Items listed in a dataset:
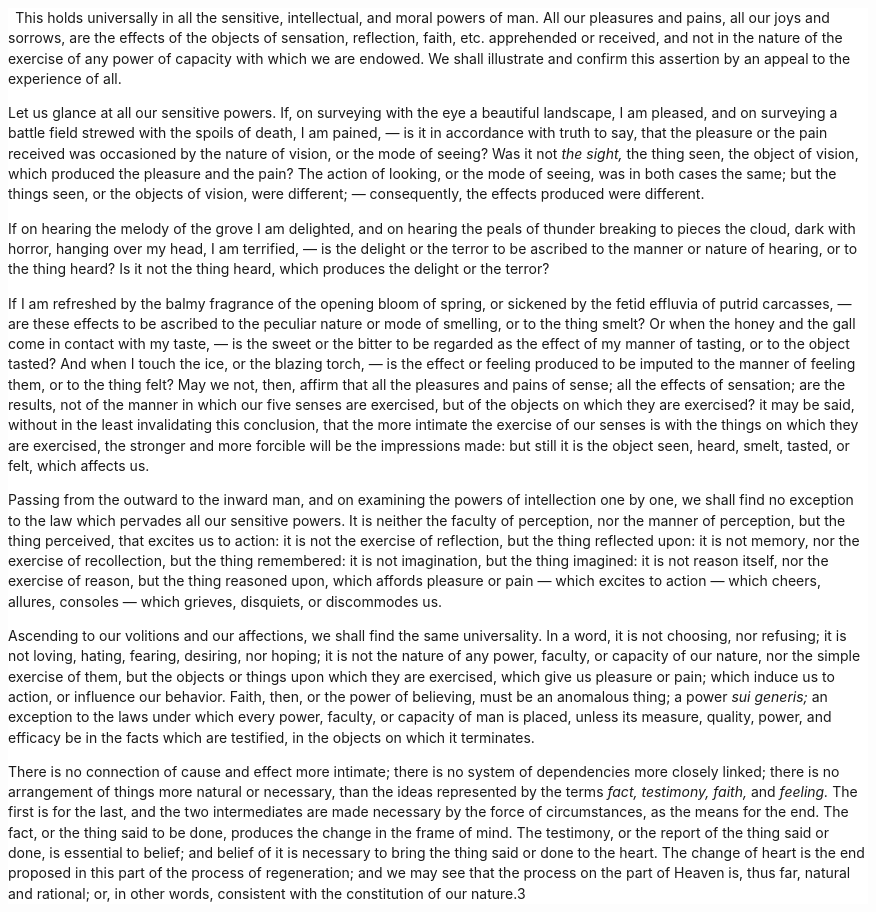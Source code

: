 ` `This holds universally in all the sensitive, intellectual, and moral powers  of  man.  All  our  pleasures  and  pains,  all  our  joys  and sorrows, are the effects of the objects of sensation, reflection, faith, etc. apprehended or received, and not in the nature of the exercise of any power of capacity with which we are endowed. We shall illustrate and confirm this assertion by an appeal to the experience of all.  

Let us glance at all our sensitive powers. If, on surveying with the eye a beautiful landscape, I am pleased, and on surveying a battle field  strewed  with  the  spoils  of  death,  I  am  pained, — is  it  in accordance with truth to say, that the pleasure or the pain received was occasioned by the nature of vision, or the mode of seeing? Was it not *the sight,* the thing seen, the object of vision, which produced the pleasure and the pain? The action of looking, or the mode of seeing, was in both cases the same; but the things seen, or the  objects  of  vision,  were  different; — consequently,  the  effects produced were different. 

If  on  hearing  the  melody  of  the  grove  I  am  delighted,  and  on hearing the peals of thunder breaking to pieces the cloud, dark with horror, hanging over my head, I am terrified, — is the delight or the terror to be ascribed to the manner or nature of hearing, or to the thing heard? Is it not the thing heard, which produces the delight or the terror? 

If I am refreshed by the balmy fragrance of the opening bloom of spring, or sickened by the fetid effluvia of putrid carcasses, — are these  effects  to  be  ascribed  to  the  peculiar  nature  or  mode  of smelling, or to the thing smelt? Or when the honey and the gall come in contact with my taste, — is the sweet or the bitter to be regarded as the effect of my manner of tasting, or to the object tasted? And when I touch the ice, or the blazing torch, — is the effect or feeling produced to be imputed to the manner of feeling them, or to the thing felt? May we not, then, affirm that all the pleasures and pains of sense; all the effects of sensation; are the results, not of the manner in which our five senses are exercised, but of the objects on which they are exercised? it may be said, without in the least  invalidating  this  conclusion,  that  the  more  intimate  the exercise  of  our  senses  is  with  the  things  on  which  they  are exercised, the stronger and more forcible will be the impressions made: but still it is the object seen, heard, smelt, tasted, or felt, which affects us. 

Passing from the outward to the inward man, and on examining the powers of intellection one by one, we shall find no exception to the law  which  pervades  all  our  sensitive  powers.  It  is  neither  the faculty of perception, nor the manner of perception, but the thing perceived,  that  excites  us  to  action:  it  is  not  the  exercise  of reflection, but the thing reflected upon: it is not memory, nor the exercise  of  recollection,  but  the  thing  remembered:  it  is  not imagination, but the thing imagined: it is not reason itself, nor the exercise  of  reason,  but  the  thing  reasoned  upon,  which  affords pleasure or pain — which excites to action — which cheers, allures, consoles — which grieves, disquiets, or discommodes us. 

Ascending to our volitions and our affections, we shall find the same universality. In a word, it is not choosing, nor refusing; it is not loving, hating, fearing, desiring, nor hoping; it is not the nature of any power, faculty, or capacity of our nature, nor the simple exercise of them, but the objects or things upon which they are exercised,  which  give  us  pleasure  or  pain;  which  induce  us  to action,  or  influence  our  behavior.  Faith,  then,  or  the  power  of believing, must be an anomalous thing; a power *sui generis;* an exception  to  the  laws  under  which  every  power,  faculty,  or capacity of man is placed, unless its measure, quality, power, and efficacy be in the facts which are testified, in the objects on which it terminates. 

There is no connection of cause and effect more intimate; there is no  system  of  dependencies  more  closely  linked;  there  is  no arrangement of things more natural or necessary, than the ideas represented by the terms  *fact, testimony, faith,* and *feeling.* The first is for the last, and the two intermediates are made necessary by the force of circumstances, as the means for the end. The fact, or the thing said to be done, produces the change in the frame of mind. The testimony, or the report of the thing said or done, is essential to belief; and belief of it is necessary to bring the thing said or done to the heart. The change of heart is the end proposed in this part of the process of regeneration; and we may see that the process on the part of Heaven is, thus far, natural and rational; or, in other words, consistent with the constitution of our nature.3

■ **Prompt**: Leave out the pictures. Transcribe only the lines above, from the first through the one that contains "experience of all.".

■ **Exercise answer**:
Source code

: ` `This holds universally in all the sensitive, intellectual, and moral powers  of  man.  All  our  pleasures  and  pains,  all  our  joys  and sorrows, are the effects of the objects of sensation, reflection, faith, etc. apprehended or received, and not in the nature of the exercise of any power of capacity with which we are endowed. We shall illustrate and confirm this assertion by an appeal to the experience of all.  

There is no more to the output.